▶ **Problem statement**: Write out each line of the records that has "リーダー" in it.

▶ **Data extracted from a collection**:
* * * *

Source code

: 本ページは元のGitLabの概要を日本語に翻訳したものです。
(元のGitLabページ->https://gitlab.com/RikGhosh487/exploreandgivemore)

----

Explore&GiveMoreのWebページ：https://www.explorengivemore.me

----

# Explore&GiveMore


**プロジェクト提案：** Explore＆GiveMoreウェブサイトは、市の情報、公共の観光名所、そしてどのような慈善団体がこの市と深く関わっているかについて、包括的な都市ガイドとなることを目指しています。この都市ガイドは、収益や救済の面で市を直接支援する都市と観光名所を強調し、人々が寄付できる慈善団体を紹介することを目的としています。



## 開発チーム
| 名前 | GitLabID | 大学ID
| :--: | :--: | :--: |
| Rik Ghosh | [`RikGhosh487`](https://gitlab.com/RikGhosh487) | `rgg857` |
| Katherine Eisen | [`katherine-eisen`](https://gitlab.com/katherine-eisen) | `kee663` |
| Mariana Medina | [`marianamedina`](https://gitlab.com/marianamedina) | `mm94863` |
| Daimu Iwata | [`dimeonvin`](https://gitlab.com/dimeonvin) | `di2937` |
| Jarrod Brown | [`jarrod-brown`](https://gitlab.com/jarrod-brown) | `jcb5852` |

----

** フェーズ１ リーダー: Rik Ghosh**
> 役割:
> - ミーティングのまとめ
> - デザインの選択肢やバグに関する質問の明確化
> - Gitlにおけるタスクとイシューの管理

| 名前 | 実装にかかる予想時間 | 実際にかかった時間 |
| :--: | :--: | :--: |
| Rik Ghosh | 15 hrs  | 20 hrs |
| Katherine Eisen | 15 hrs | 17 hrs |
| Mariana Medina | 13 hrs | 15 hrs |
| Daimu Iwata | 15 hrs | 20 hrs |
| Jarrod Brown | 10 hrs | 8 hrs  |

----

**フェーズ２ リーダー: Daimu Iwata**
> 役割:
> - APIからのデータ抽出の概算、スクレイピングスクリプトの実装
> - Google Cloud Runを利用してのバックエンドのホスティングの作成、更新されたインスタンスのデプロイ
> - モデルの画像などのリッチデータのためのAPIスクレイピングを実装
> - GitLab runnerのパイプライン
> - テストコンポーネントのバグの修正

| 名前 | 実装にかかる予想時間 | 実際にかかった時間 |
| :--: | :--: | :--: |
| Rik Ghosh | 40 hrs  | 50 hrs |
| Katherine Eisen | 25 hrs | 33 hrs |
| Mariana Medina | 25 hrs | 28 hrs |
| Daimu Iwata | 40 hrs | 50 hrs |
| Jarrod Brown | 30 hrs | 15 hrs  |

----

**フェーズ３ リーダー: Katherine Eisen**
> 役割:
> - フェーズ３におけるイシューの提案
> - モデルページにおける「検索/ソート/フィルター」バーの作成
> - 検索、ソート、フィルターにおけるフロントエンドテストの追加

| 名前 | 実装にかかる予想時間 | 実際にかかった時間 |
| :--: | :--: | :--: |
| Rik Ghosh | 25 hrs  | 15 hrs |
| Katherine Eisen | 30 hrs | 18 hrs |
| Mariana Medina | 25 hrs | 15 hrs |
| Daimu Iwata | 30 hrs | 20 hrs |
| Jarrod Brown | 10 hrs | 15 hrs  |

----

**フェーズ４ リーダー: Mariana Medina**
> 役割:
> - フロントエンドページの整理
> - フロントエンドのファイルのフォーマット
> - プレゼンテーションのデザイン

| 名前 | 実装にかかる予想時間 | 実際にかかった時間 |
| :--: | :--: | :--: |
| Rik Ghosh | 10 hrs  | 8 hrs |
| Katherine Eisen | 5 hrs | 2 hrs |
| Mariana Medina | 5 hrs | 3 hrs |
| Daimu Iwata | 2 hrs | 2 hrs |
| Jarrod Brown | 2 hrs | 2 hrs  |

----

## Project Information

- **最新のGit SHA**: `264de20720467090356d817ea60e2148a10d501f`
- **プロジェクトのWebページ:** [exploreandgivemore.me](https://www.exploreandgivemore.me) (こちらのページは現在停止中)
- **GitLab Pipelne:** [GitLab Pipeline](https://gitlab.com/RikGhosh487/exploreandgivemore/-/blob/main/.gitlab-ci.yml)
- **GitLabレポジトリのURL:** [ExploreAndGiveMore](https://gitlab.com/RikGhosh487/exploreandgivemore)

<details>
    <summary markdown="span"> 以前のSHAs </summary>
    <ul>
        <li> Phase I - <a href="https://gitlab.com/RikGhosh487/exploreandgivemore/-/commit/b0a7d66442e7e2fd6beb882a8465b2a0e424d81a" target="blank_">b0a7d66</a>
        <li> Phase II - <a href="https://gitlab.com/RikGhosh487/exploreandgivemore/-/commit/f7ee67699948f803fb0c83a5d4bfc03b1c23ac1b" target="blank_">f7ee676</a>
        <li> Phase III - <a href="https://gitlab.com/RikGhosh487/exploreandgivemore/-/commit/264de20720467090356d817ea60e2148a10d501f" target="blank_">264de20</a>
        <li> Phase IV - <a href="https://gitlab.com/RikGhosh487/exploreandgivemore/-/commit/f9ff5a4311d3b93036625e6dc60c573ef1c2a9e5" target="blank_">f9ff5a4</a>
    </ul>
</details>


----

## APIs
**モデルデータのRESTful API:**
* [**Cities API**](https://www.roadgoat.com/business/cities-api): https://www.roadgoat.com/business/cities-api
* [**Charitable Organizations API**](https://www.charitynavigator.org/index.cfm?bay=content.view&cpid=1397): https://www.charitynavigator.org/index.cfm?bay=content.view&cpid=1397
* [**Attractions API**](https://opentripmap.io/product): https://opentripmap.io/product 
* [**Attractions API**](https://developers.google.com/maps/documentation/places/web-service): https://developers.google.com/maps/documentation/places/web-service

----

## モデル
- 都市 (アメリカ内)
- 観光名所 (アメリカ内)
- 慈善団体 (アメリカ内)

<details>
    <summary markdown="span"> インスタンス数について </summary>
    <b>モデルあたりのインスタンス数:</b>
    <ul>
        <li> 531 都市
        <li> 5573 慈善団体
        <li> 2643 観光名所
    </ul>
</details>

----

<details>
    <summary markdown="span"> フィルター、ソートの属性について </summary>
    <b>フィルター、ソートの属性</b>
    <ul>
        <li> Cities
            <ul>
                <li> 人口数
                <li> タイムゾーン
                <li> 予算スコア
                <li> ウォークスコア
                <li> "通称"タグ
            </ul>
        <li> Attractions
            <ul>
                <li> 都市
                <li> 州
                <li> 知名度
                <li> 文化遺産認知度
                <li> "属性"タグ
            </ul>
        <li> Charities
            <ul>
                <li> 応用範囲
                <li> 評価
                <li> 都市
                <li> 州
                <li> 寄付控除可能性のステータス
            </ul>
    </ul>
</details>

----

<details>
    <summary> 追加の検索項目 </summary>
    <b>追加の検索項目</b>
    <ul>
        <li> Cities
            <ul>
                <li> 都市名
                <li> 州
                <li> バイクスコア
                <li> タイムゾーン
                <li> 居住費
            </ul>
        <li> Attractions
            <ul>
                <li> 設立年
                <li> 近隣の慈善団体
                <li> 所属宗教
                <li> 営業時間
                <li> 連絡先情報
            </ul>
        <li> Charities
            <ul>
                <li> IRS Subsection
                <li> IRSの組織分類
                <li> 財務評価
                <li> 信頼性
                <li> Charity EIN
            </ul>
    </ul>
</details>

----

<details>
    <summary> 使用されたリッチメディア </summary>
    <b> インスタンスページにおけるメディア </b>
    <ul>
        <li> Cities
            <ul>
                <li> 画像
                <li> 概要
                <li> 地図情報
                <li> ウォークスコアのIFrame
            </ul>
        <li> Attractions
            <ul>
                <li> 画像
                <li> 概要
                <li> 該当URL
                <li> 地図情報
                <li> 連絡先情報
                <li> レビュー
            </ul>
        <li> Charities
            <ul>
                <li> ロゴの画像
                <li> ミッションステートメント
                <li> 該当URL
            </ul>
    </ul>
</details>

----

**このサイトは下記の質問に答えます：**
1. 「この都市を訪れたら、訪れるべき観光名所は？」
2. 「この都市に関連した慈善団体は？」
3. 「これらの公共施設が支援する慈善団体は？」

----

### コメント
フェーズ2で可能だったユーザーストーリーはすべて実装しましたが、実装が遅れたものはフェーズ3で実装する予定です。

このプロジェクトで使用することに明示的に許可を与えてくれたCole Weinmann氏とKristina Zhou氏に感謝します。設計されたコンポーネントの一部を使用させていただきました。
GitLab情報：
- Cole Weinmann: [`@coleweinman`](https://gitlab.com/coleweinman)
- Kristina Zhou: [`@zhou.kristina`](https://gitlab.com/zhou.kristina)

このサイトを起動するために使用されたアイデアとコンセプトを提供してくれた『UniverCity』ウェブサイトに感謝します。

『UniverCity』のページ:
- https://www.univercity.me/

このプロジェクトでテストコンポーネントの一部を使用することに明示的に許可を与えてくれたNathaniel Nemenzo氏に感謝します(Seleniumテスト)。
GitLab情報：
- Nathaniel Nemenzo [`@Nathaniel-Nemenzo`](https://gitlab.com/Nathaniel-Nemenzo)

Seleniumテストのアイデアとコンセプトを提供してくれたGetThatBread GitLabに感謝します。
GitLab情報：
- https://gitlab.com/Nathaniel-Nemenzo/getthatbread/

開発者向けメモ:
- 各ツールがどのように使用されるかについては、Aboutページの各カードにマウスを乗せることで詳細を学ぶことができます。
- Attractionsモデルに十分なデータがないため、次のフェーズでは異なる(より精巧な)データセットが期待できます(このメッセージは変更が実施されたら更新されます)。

* * * *

▶ **Expected output**:
** フェーズ１ リーダー: Rik Ghosh**
**フェーズ２ リーダー: Daimu Iwata**
**フェーズ３ リーダー: Katherine Eisen**
**フェーズ４ リーダー: Mariana Medina**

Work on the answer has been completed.